> WHAT IS EXPECTED
Please report each line of the data below that contains "label".

BEGIN DATASET ENTRIES

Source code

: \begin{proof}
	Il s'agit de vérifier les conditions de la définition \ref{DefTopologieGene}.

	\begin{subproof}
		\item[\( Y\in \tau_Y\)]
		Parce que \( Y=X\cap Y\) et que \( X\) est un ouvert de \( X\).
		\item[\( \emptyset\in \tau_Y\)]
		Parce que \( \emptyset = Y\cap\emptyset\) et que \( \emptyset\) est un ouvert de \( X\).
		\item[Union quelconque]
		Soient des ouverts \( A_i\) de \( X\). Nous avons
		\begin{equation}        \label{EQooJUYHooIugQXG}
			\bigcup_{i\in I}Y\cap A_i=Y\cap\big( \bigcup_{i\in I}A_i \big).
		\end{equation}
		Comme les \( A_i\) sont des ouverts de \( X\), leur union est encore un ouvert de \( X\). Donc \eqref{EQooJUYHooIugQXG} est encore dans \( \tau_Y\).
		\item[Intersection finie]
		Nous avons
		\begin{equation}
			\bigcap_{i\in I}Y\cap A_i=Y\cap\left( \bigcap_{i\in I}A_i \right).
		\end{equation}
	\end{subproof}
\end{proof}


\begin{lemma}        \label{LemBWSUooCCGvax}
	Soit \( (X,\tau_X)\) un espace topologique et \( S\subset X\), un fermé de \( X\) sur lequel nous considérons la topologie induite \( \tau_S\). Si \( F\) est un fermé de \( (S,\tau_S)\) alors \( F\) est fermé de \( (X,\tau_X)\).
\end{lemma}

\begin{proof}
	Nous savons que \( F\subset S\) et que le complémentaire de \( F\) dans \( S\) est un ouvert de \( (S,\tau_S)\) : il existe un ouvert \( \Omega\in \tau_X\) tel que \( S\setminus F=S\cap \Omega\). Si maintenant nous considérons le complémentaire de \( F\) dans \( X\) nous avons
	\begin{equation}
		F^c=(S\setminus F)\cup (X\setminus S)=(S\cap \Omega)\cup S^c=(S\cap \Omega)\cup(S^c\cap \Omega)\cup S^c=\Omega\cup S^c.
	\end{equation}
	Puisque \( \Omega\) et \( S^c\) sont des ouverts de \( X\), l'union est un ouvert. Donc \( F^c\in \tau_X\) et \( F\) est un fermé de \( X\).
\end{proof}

END DATASET ENTRIES

> ANSWER BOX
		\begin{equation}        \label{EQooJUYHooIugQXG}
\begin{lemma}        \label{LemBWSUooCCGvax}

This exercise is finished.